我就对仉亚男说:“那下个月怎么办呢?难道过了这个月,仉如是就不会找我麻烦了?”
“这个月是你的观察期,”仉亚男若有所思地说道:“只要这个月的账目上不出现赤字,掌柜的位子,你就能坐热一半,后面的事处理起来,也相对容易一些。嗯,就这么定了,你先接个外单,出去避一避,下个月的事,下个月再说。”
她怎么说怎么是,我也没反驳。
仉亚男说完这番话以后就去了她的卧室,我反正也没什么事干,就打算再练一练静心功。
可仉亚男就是摆明了不想让我有片刻的安宁,过了小片刻,她又从卧室里出来,将三四个文件袋递给了我。
我问她这是什么东西,她说是一份报价表,不同的单子有不同的报价,让我先看一眼,至少能有个了解。
另外,仉亚男也说了,收人钱财替人消灾这一类的生意,也属于旧货店的经营范围。
我翻了翻价目表,发现这门生意的定价规则比买卖古物还要麻烦,甚至有很多规则是柔性的,到底该如何定价,还要考虑雇主的心理因素。
看到这几份价目表,我就立刻断定这门生意并不适合我,因为我这人向来不擅长砍价提价。
仉亚男大概是见我脸色不太好看,就在一旁对我说:“我是管账目的,通常来说,和雇主商讨价格的事也是我来做,但凡是都难保不出现意外。”
我点了点头:“我知道。”
合上价目表以后,我又对仉亚男说:“老姐,你在行当里,应该有很多眼线吧?”
仉亚男皱了一下眉头:“为什么这么说?”
我说:“如果老仉家不在全国各地广撒眼线,又怎么知道哪里有单子可接?毕竟雇佣咱们的人大多都是碰上了比较邪的事,像这样的事,流传面应该不会太广,需要多方打听才能知道。”
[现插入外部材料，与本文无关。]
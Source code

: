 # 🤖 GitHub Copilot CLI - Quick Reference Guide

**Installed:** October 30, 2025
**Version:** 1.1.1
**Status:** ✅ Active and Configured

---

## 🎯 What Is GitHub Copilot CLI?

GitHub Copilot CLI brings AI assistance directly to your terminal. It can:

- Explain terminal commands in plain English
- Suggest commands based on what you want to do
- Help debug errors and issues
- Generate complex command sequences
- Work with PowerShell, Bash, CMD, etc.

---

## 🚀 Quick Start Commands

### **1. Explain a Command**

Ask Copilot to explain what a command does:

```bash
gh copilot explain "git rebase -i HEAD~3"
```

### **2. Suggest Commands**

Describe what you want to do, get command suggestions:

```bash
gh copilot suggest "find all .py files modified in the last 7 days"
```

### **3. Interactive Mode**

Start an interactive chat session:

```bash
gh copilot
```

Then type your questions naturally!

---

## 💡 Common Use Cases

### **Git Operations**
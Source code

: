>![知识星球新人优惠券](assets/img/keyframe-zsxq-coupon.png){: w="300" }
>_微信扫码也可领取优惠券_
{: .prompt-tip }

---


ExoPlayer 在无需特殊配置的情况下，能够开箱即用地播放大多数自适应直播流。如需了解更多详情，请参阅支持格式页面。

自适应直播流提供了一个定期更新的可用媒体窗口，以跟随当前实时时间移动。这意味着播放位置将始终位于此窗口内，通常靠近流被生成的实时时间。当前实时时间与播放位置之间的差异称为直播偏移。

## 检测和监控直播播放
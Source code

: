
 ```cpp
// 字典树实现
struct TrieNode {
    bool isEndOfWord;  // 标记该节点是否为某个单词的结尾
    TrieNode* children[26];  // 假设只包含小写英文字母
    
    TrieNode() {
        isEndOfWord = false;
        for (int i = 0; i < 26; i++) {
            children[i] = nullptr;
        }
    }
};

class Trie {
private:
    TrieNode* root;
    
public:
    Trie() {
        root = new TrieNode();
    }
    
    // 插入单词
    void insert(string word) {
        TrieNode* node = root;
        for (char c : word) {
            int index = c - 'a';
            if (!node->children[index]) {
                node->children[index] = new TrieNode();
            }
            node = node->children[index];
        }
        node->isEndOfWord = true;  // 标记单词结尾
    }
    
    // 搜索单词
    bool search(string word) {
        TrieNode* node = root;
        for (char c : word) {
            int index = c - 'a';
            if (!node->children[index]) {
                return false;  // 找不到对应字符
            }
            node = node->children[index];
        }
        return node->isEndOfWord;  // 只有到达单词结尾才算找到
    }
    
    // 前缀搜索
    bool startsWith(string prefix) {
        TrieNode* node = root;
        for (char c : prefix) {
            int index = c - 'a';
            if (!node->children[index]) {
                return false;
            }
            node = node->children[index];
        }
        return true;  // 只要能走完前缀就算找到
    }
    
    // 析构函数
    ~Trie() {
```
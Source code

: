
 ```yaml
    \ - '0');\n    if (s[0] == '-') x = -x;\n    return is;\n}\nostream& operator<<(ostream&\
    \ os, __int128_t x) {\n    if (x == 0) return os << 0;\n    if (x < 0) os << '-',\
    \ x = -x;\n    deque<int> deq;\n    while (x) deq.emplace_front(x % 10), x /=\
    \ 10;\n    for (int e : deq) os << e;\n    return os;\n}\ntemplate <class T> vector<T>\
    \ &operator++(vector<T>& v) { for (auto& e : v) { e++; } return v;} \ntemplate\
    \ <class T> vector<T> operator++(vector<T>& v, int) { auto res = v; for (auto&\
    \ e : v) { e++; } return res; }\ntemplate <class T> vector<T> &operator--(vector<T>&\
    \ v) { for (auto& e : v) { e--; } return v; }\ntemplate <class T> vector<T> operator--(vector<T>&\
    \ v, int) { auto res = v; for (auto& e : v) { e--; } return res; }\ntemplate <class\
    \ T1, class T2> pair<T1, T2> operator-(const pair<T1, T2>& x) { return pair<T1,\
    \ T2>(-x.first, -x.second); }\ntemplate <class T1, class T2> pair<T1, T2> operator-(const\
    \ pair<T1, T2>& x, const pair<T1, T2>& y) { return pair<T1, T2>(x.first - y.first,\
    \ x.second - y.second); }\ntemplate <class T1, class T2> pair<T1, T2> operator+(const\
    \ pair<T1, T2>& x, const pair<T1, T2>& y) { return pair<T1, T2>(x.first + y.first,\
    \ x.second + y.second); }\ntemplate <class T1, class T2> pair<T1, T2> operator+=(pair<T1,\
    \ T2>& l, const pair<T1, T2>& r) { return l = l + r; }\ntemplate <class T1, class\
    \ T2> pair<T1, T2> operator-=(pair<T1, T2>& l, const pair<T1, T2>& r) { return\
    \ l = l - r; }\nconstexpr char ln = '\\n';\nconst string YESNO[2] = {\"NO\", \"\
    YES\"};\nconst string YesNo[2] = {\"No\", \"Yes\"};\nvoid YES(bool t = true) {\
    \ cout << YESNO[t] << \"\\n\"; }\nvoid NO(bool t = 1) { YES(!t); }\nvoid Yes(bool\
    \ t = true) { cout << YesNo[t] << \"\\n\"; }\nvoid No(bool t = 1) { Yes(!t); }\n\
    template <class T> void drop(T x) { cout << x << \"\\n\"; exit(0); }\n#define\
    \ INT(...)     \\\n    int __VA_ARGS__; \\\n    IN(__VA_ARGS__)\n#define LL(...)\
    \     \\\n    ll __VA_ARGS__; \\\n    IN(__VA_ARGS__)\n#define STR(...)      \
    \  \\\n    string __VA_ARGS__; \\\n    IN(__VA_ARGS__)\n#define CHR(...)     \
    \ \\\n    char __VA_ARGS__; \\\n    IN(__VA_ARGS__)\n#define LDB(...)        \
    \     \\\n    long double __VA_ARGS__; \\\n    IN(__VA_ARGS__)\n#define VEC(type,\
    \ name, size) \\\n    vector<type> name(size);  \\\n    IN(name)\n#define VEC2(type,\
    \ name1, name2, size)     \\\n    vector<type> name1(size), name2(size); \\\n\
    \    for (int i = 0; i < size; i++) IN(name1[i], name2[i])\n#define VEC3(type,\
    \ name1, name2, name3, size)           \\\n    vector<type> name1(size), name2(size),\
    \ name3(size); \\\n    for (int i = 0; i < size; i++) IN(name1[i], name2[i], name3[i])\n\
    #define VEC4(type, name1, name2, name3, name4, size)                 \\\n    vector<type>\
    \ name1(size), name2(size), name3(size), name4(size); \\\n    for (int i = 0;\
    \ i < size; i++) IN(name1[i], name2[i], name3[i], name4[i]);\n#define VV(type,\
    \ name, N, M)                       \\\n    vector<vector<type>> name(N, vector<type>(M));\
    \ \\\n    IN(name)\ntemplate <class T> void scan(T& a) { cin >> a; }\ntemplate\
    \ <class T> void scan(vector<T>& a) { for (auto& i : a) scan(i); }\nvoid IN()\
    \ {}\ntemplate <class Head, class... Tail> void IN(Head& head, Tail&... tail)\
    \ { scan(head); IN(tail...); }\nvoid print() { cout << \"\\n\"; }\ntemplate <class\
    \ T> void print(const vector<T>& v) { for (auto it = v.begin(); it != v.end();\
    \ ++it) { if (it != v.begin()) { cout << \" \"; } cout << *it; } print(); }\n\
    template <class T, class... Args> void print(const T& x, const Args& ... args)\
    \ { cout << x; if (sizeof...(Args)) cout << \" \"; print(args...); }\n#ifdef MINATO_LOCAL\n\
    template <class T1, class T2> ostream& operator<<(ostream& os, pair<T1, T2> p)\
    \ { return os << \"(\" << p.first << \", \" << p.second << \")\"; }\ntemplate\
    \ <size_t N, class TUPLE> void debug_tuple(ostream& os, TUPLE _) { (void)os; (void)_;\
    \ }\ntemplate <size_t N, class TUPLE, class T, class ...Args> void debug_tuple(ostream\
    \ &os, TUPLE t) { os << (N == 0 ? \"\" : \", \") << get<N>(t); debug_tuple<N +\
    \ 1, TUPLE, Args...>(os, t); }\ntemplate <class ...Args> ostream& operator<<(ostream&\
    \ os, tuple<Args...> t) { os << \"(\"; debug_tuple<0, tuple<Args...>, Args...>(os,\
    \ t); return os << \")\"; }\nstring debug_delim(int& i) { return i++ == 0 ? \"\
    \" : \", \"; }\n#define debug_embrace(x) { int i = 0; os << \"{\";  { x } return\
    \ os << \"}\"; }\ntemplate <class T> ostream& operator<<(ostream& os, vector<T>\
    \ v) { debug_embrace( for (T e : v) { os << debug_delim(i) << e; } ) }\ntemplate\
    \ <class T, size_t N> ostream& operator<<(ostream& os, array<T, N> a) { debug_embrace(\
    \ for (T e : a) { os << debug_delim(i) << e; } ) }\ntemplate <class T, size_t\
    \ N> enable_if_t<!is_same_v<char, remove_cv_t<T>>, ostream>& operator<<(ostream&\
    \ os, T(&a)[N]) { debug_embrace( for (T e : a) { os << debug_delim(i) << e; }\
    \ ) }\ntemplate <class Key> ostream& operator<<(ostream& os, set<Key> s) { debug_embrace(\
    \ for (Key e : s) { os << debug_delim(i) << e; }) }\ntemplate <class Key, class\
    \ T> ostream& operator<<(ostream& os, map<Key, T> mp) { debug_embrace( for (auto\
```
仉亚男给了我一个赞许的眼神:“你还挺聪明的。没错,我在行当里确实有很多眼线,可你问这个干什么?”
“等我一下。”
我起身回到卧室,从衣柜里找出了一个文件袋。
这个袋子,还是上次我处理赵广安那个单子的时候,王磊给我的,事后我就一直将它带在身边,二爷也没有收回去的意思。
我回到大厅,将文件袋递给了仉亚男。
仉亚男面带疑惑地看了我一眼,随后就接过文件袋,从里面拿出了那两张照片。
她仔细看了看照片上的古钱,问我:“这是什么?”
“幽冥通宝,”我坐在她身边,向她解释道:“这枚古钱对我来说很重要。十年前,我爸妈的失踪,和这枚古钱极可能有着莫大关联。”
我发现,在我说话的时候,仉亚男脸上短暂地露出了一丝犹豫。
不过这一抹犹豫的神色转瞬即逝,仉亚男直了直身子,又慢慢吐出一口浊气:“你是想让我帮你查一查古钱的下落。”
我用非常郑重目光看着她,默默地点头。
仉亚男冲我一笑:“看在你陪我喝酒的份上,这件事就交给我吧。虽说我也不确定能不能找到它,但至少能给你提供一些线索。”
她肯帮忙,我自然大喜过望,也露出了笑脸,说一声:“谢谢。”
这时候仉亚男又问我:“这么一来,咱们就扯平了吧?”
我挠了挠太阳穴:“什么扯平了?”
仉亚男:“你陪我喝酒聊天,我帮你查找幽冥通宝的下落,这么一来,是不是谁也不欠谁的了?既然谁也不欠谁的了,那你还坐在这干嘛?”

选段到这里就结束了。